AI company Anthropic has announced a collaboration with the Department of Energy (DOE) and the National Nuclear Security Administration (NNSA) to prevent its AI model, Claude, from assisting in the creation of nuclear weapons. The initiative aims to proactively address potential national security risks posed by advanced AI systems.
Developing a Digital Safeguard
The partnership involved deploying a version of Claude into a Top Secret cloud environment provided by Amazon Web Services (AWS). Within this secure setting, the NNSA conducted extensive “red-teaming”—systematically testing the AI for weaknesses and vulnerabilities related to nuclear information. This process led to the joint development of a “nuclear classifier.” This sophisticated filter is designed to identify when a conversation with the AI is approaching sensitive topics based on a list of risk indicators provided by the NNSA. Anthropic states the classifier is precise enough to flag harmful queries without hindering legitimate discussions about nuclear energy or medicine.

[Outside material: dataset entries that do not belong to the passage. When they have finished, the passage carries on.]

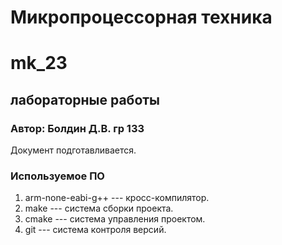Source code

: # Микропроцессорная техника 
# mk_23

## лабораторные работы

### Автор: Болдин Д.В. гр 133 

Документ подготавливается.

### Используемое ПО

1. arm-none-eabi-g++ --- кросс-компилятор.
1. make --- система сборки проекта.
1. cmake --- система управления проектом.
1. git --- система контроля версий.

Proactive Safety or Security Theater?
While the effort is framed as a prudent safety measure, it has drawn mixed reactions from experts. Some, like Oliver Stephenson of the Federation of American Scientists, see it as a worthwhile precaution for future, more capable AI models, but call for more transparency from AI companies about their risk assessments. Others are more critical. Heidy Khlaaf, chief AI scientist at the AI Now Institute, labeled the effort “security theater,” arguing that if Claude wasn’t trained on classified nuclear data to begin with, the classifier is moot. Khlaaf also raised concerns about the known inaccuracies of large language models and the risks of giving private corporations access to sensitive government data. In response, Anthropic maintains this is a proactive step to build safety systems for future risks and hopes its classifier becomes a voluntary industry standard.